> _WHAT TO WORK ON_
Write out the listing below character for character, though without its pictures.

> _PROVIDED RECORDS_
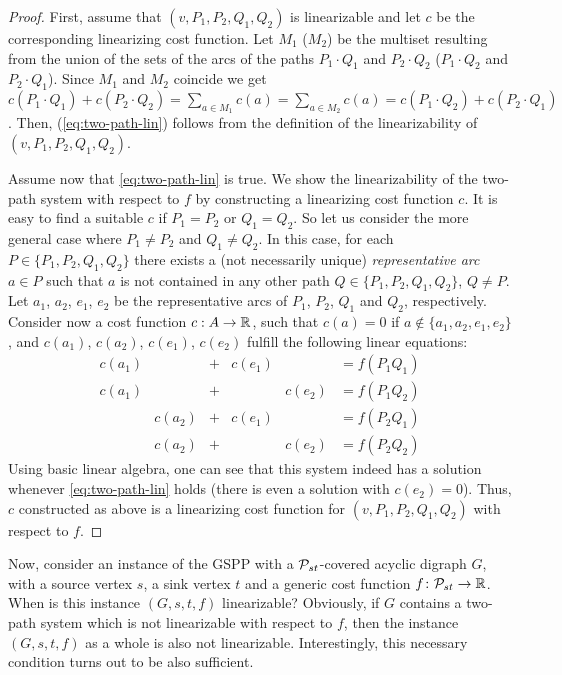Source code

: \begin{proof}
    First, assume that $(v,P_1,P_2,Q_1,Q_2)$ is linearizable and let $c$ be the corresponding  linearizing cost function.  Let $M_1$ ($M_2$) be the multiset  resulting from   the union of the sets of the arcs of the paths $P_1\cdot Q_1$ and $P_2\cdot Q_2$  ($P_1\cdot Q_2$ and $P_2 \cdot Q_1$). Since $M_1$ and $M_2$ coincide we get   $c(P_1 \cdot Q_1) + c(P_2 \cdot Q_2) =\sum_{a\in M_1} c(a)= \sum_{a\in M_2} c(a)=c(P_1 \cdot Q_2) + c(P_2 \cdot Q_1)$. Then,   (\ref{eq:two-path-lin}) follows from the definition of the linearizability of   $(v,P_1,P_2,Q_1,Q_2)$.
    
    Assume now  that \cref{eq:two-path-lin} is true. We  show the linearizability of  the two-path system with respect to $f$ by constructing a linearizing cost function $c$.   It is easy to find a suitable  $c$ if $P_1=P_2$ or $Q_1=Q_2$. So let us consider  the more general case  where $P_1\neq P_2$ and $Q_1\neq Q_2$.  In this case, for   each  $P\in \{P_1,P_2,Q_1,Q_2\}$ there exists a (not necessarily unique) \emph{representative arc} $a\in P$ such that $a$  is not contained in any other path  $Q\in \{P_1,P_2,Q_1,Q_2\}$, $Q \neq P$. Let $a_1$, $a_2$, $e_1$, $e_2$ be the representative arcs of $P_1$, $P_2$, $Q_1$ and $Q_2$, respectively.  Consider now a cost function $c : A \rightarrow \mathbb{R}$, such that $c(a) = 0$ if  $a\not\in \{a_1, a_2, e_1, e_2\}$, and $c(a_1)$, $c(a_2)$, $c(e_1)$, 
$c(e_2)$ fulfill the following linear equations:
    \begin{equation*}
        \begin{array}{llcllcl}
        c(a_1) & & + & c(e_1) & & = f(P_1Q_1) \\
        c(a_1) & & + & & c(e_2) &= f(P_1Q_2) \\
        &c(a_2) & + & c(e_1) & &= f(P_2Q_1) \\
        &c(a_2) & + & & c(e_2) &= f(P_2Q_2) 
    \end{array}
    \end{equation*}
    Using basic linear algebra, one can see that this system indeed has a solution whenever  \cref{eq:two-path-lin} holds (there is even a solution with $c(e_2) = 0$). Thus, $c$ constructed as above is a linearizing  cost function for $(v,P_1,P_2,Q_1,Q_2)$ with respect to $f$. 
     
\end{proof}

Now, consider an instance of the GSPP with a $\mathcal{P}_{st}$-covered acyclic digraph $G$, with a  source vertex $s$, a sink vertex $t$ and a generic cost function $f\colon \mathcal{P}_{st}\to \mathbb{R}$. When is this instance $(G,s,t,f)$ linearizable? Obviously, if $G$ contains a two-path system which is not linearizable with respect to $f$, then the instance $(G,s,t,f)$ as a whole is also not linearizable. Interestingly, this necessary condition turns out to be also sufficient.

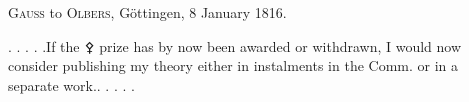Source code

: \par{}\bigskip
\begin{center}
\textsc{Gauss} to \textsc{Olbers}, Göttingen, 8 January 1816.
\end{center}
\noindent\hspace*{\parindent}. . . . .\quad If the {\AstroSymbols ⚴} prize has by now been awarded or withdrawn, I would now consider publishing my theory either in instalments in the Comm. or in a separate work.\quad . . . . .
\par
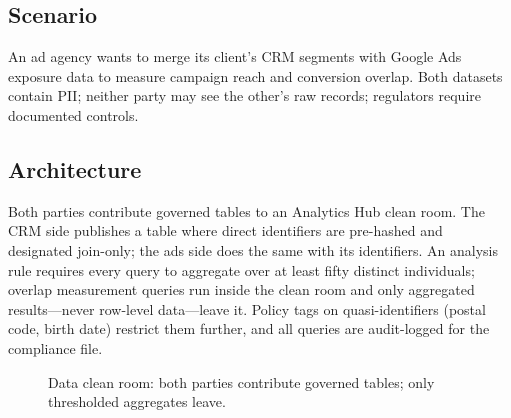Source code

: \subsection{Scenario}
An ad agency wants to merge its client's CRM segments with Google Ads exposure data to measure campaign reach and conversion overlap. Both datasets contain PII; neither party may see the other's raw records; regulators require documented controls.

\subsection{Architecture}
Both parties contribute governed tables to an Analytics Hub clean room. The CRM side publishes a table where direct identifiers are pre-hashed and designated join-only; the ads side does the same with its identifiers. An analysis rule requires every query to aggregate over at least fifty distinct individuals; overlap measurement queries run inside the clean room and only aggregated results---never row-level data---leave it. Policy tags on quasi-identifiers (postal code, birth date) restrict them further, and all queries are audit-logged for the compliance file.

\begin{figure}[H]
    \centering
    \caption{Data clean room: both parties contribute governed tables; only thresholded aggregates leave.}
    \label{fig:ch8-clean-room}
\end{figure}

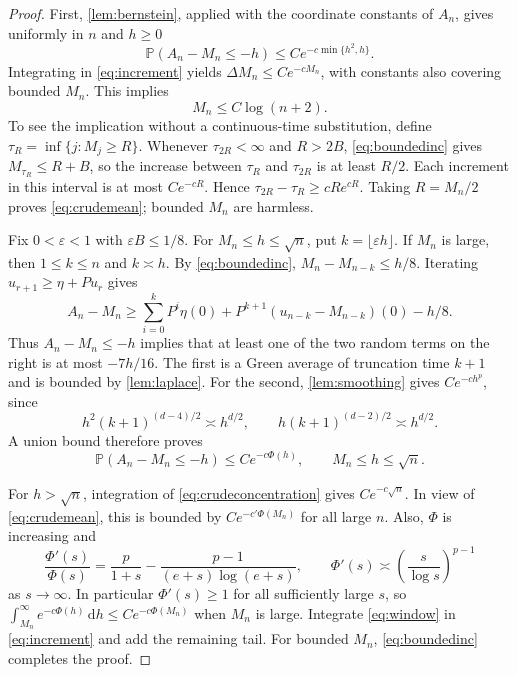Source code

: \documentclass[11pt]{amsart}
\theoremstyle{remark}
\newcommand{\Pp}{\mathbb P}
\newcommand{\dd}{\,\mathrm d}
\begin{document}
\begin{proof}
First, \cref{lem:bernstein}, applied with the coordinate constants of
$A_n$, gives uniformly in $n$ and $h\ge0$
\begin{equation}\label{eq:crudeconcentration}
 \Pp(A_n-M_n\le-h)\le C e^{-c\min\{h^2,h\}}.
\end{equation}
Integrating in \eqref{eq:increment} yields
$\Delta M_n\le Ce^{-cM_n}$, with constants also covering bounded $M_n$.
This implies
\begin{equation}\label{eq:crudemean}
 M_n\le C\log(n+2).
\end{equation}
To see the implication without a continuous-time substitution, define
$\tau_R=\inf\{j:M_j\ge R\}$. Whenever $\tau_{2R}<\infty$ and $R>2B$,
\eqref{eq:boundedinc} gives $M_{\tau_R}\le R+B$, so the increase between
$\tau_R$ and $\tau_{2R}$ is at least $R/2$. Each increment in this
interval is at most $Ce^{-cR}$. Hence
$\tau_{2R}-\tau_R\ge cRe^{cR}$. Taking $R=M_n/2$ proves
\eqref{eq:crudemean}; bounded $M_n$ are harmless.

Fix $0<\varepsilon<1$ with $\varepsilon B\le1/8$. For
$M_n\le h\le\sqrt n$, put $k=\lfloor\varepsilon h\rfloor$.
If $M_n$ is large, then $1\le k\le n$ and $k\asymp h$.
By \eqref{eq:boundedinc}, $M_n-M_{n-k}\le h/8$.
Iterating $u_{r+1}\ge\eta+Pu_r$ gives
\begin{equation}\label{eq:decomposition}
 A_n-M_n\ge\sum_{i=0}^kP^i\eta(0)
 +P^{k+1}(u_{n-k}-M_{n-k})(0)-h/8.
\end{equation}
Thus $A_n-M_n\le-h$ implies that at least one of the two random terms
on the right is at most $-7h/16$. The first is a Green average of
truncation time $k+1$ and is bounded by \cref{lem:laplace}.
For the second, \cref{lem:smoothing} gives $Ce^{-ch^p}$, since
\[
 h^2(k+1)^{(d-4)/2}\asymp h^{d/2},\qquad
 h(k+1)^{(d-2)/2}\asymp h^{d/2}.
\]
A union bound therefore proves
\begin{equation}\label{eq:window}
 \Pp(A_n-M_n\le-h)\le Ce^{-c\Phi(h)},
 \qquad M_n\le h\le\sqrt n.
\end{equation}

For $h>\sqrt n$, integration of \eqref{eq:crudeconcentration} gives
$Ce^{-c\sqrt n}$. In view of \eqref{eq:crudemean}, this is bounded by
$Ce^{-c'\Phi(M_n)}$ for all large $n$. Also, $\Phi$ is increasing and
\begin{equation}\label{eq:phiderivative}
 \frac{\Phi'(s)}{\Phi(s)}
 =\frac p{1+s}-\frac{p-1}{(e+s)\log(e+s)},\qquad
 \Phi'(s)\asymp\left(\frac{s}{\log s}\right)^{p-1}
\end{equation}
as $s\to\infty$. In particular $\Phi'(s)\ge1$ for all sufficiently
large $s$, so
$\int_{M_n}^\infty e^{-c\Phi(h)}\dd h\le C e^{-c\Phi(M_n)}$
when $M_n$ is large. Integrate \eqref{eq:window} in
\eqref{eq:increment} and add the remaining tail. For bounded $M_n$,
\eqref{eq:boundedinc} completes the proof.
\end{proof}
\end{document}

> _EXERCISE ANSWER_
Source code

: \begin{proof}
    First, assume that $(v,P_1,P_2,Q_1,Q_2)$ is linearizable and let $c$ be the corresponding  linearizing cost function.  Let $M_1$ ($M_2$) be the multiset  resulting from   the union of the sets of the arcs of the paths $P_1\cdot Q_1$ and $P_2\cdot Q_2$  ($P_1\cdot Q_2$ and $P_2 \cdot Q_1$). Since $M_1$ and $M_2$ coincide we get   $c(P_1 \cdot Q_1) + c(P_2 \cdot Q_2) =\sum_{a\in M_1} c(a)= \sum_{a\in M_2} c(a)=c(P_1 \cdot Q_2) + c(P_2 \cdot Q_1)$. Then,   (\ref{eq:two-path-lin}) follows from the definition of the linearizability of   $(v,P_1,P_2,Q_1,Q_2)$.
    
    Assume now  that \cref{eq:two-path-lin} is true. We  show the linearizability of  the two-path system with respect to $f$ by constructing a linearizing cost function $c$.   It is easy to find a suitable  $c$ if $P_1=P_2$ or $Q_1=Q_2$. So let us consider  the more general case  where $P_1\neq P_2$ and $Q_1\neq Q_2$.  In this case, for   each  $P\in \{P_1,P_2,Q_1,Q_2\}$ there exists a (not necessarily unique) \emph{representative arc} $a\in P$ such that $a$  is not contained in any other path  $Q\in \{P_1,P_2,Q_1,Q_2\}$, $Q \neq P$. Let $a_1$, $a_2$, $e_1$, $e_2$ be the representative arcs of $P_1$, $P_2$, $Q_1$ and $Q_2$, respectively.  Consider now a cost function $c : A \rightarrow \mathbb{R}$, such that $c(a) = 0$ if  $a\not\in \{a_1, a_2, e_1, e_2\}$, and $c(a_1)$, $c(a_2)$, $c(e_1)$, 
$c(e_2)$ fulfill the following linear equations:
    \begin{equation*}
        \begin{array}{llcllcl}
        c(a_1) & & + & c(e_1) & & = f(P_1Q_1) \\
        c(a_1) & & + & & c(e_2) &= f(P_1Q_2) \\
        &c(a_2) & + & c(e_1) & &= f(P_2Q_1) \\
        &c(a_2) & + & & c(e_2) &= f(P_2Q_2) 
    \end{array}
    \end{equation*}
    Using basic linear algebra, one can see that this system indeed has a solution whenever  \cref{eq:two-path-lin} holds (there is even a solution with $c(e_2) = 0$). Thus, $c$ constructed as above is a linearizing  cost function for $(v,P_1,P_2,Q_1,Q_2)$ with respect to $f$. 
     
\end{proof}

Now, consider an instance of the GSPP with a $\mathcal{P}_{st}$-covered acyclic digraph $G$, with a  source vertex $s$, a sink vertex $t$ and a generic cost function $f\colon \mathcal{P}_{st}\to \mathbb{R}$. When is this instance $(G,s,t,f)$ linearizable? Obviously, if $G$ contains a two-path system which is not linearizable with respect to $f$, then the instance $(G,s,t,f)$ as a whole is also not linearizable. Interestingly, this necessary condition turns out to be also sufficient.

Source code

: \par{}\bigskip
\begin{center}
\textsc{Gauss} to \textsc{Olbers}, Göttingen, 8 January 1816.
\end{center}
\noindent\hspace*{\parindent}. . . . .\quad If the {\AstroSymbols ⚴} prize has by now been awarded or withdrawn, I would now consider publishing my theory either in instalments in the Comm. or in a separate work.\quad . . . . .
\par
Source code

: \subsection{Scenario}
An ad agency wants to merge its client's CRM segments with Google Ads exposure data to measure campaign reach and conversion overlap. Both datasets contain PII; neither party may see the other's raw records; regulators require documented controls.

\subsection{Architecture}
Both parties contribute governed tables to an Analytics Hub clean room. The CRM side publishes a table where direct identifiers are pre-hashed and designated join-only; the ads side does the same with its identifiers. An analysis rule requires every query to aggregate over at least fifty distinct individuals; overlap measurement queries run inside the clean room and only aggregated results---never row-level data---leave it. Policy tags on quasi-identifiers (postal code, birth date) restrict them further, and all queries are audit-logged for the compliance file.

\begin{figure}[H]
    \centering
    \caption{Data clean room: both parties contribute governed tables; only thresholded aggregates leave.}
    \label{fig:ch8-clean-room}
\end{figure}

Source code

: \documentclass[11pt]{amsart}
\theoremstyle{remark}
\newcommand{\Pp}{\mathbb P}
\newcommand{\dd}{\,\mathrm d}
\begin{document}
\begin{proof}
First, \cref{lem:bernstein}, applied with the coordinate constants of
$A_n$, gives uniformly in $n$ and $h\ge0$
\begin{equation}\label{eq:crudeconcentration}
 \Pp(A_n-M_n\le-h)\le C e^{-c\min\{h^2,h\}}.
\end{equation}
Integrating in \eqref{eq:increment} yields
$\Delta M_n\le Ce^{-cM_n}$, with constants also covering bounded $M_n$.
This implies
\begin{equation}\label{eq:crudemean}
 M_n\le C\log(n+2).
\end{equation}
To see the implication without a continuous-time substitution, define
$\tau_R=\inf\{j:M_j\ge R\}$. Whenever $\tau_{2R}<\infty$ and $R>2B$,
\eqref{eq:boundedinc} gives $M_{\tau_R}\le R+B$, so the increase between
$\tau_R$ and $\tau_{2R}$ is at least $R/2$. Each increment in this
interval is at most $Ce^{-cR}$. Hence
$\tau_{2R}-\tau_R\ge cRe^{cR}$. Taking $R=M_n/2$ proves
\eqref{eq:crudemean}; bounded $M_n$ are harmless.

Fix $0<\varepsilon<1$ with $\varepsilon B\le1/8$. For
$M_n\le h\le\sqrt n$, put $k=\lfloor\varepsilon h\rfloor$.
If $M_n$ is large, then $1\le k\le n$ and $k\asymp h$.
By \eqref{eq:boundedinc}, $M_n-M_{n-k}\le h/8$.
Iterating $u_{r+1}\ge\eta+Pu_r$ gives
\begin{equation}\label{eq:decomposition}
 A_n-M_n\ge\sum_{i=0}^kP^i\eta(0)
 +P^{k+1}(u_{n-k}-M_{n-k})(0)-h/8.
\end{equation}
Thus $A_n-M_n\le-h$ implies that at least one of the two random terms
on the right is at most $-7h/16$. The first is a Green average of
truncation time $k+1$ and is bounded by \cref{lem:laplace}.
For the second, \cref{lem:smoothing} gives $Ce^{-ch^p}$, since
\[
 h^2(k+1)^{(d-4)/2}\asymp h^{d/2},\qquad
 h(k+1)^{(d-2)/2}\asymp h^{d/2}.
\]
A union bound therefore proves
\begin{equation}\label{eq:window}
 \Pp(A_n-M_n\le-h)\le Ce^{-c\Phi(h)},
 \qquad M_n\le h\le\sqrt n.
\end{equation}

For $h>\sqrt n$, integration of \eqref{eq:crudeconcentration} gives
$Ce^{-c\sqrt n}$. In view of \eqref{eq:crudemean}, this is bounded by
$Ce^{-c'\Phi(M_n)}$ for all large $n$. Also, $\Phi$ is increasing and
\begin{equation}\label{eq:phiderivative}
 \frac{\Phi'(s)}{\Phi(s)}
 =\frac p{1+s}-\frac{p-1}{(e+s)\log(e+s)},\qquad
 \Phi'(s)\asymp\left(\frac{s}{\log s}\right)^{p-1}
\end{equation}
as $s\to\infty$. In particular $\Phi'(s)\ge1$ for all sufficiently
large $s$, so
$\int_{M_n}^\infty e^{-c\Phi(h)}\dd h\le C e^{-c\Phi(M_n)}$
when $M_n$ is large. Integrate \eqref{eq:window} in
\eqref{eq:increment} and add the remaining tail. For bounded $M_n$,
\eqref{eq:boundedinc} completes the proof.
\end{proof}
\end{document}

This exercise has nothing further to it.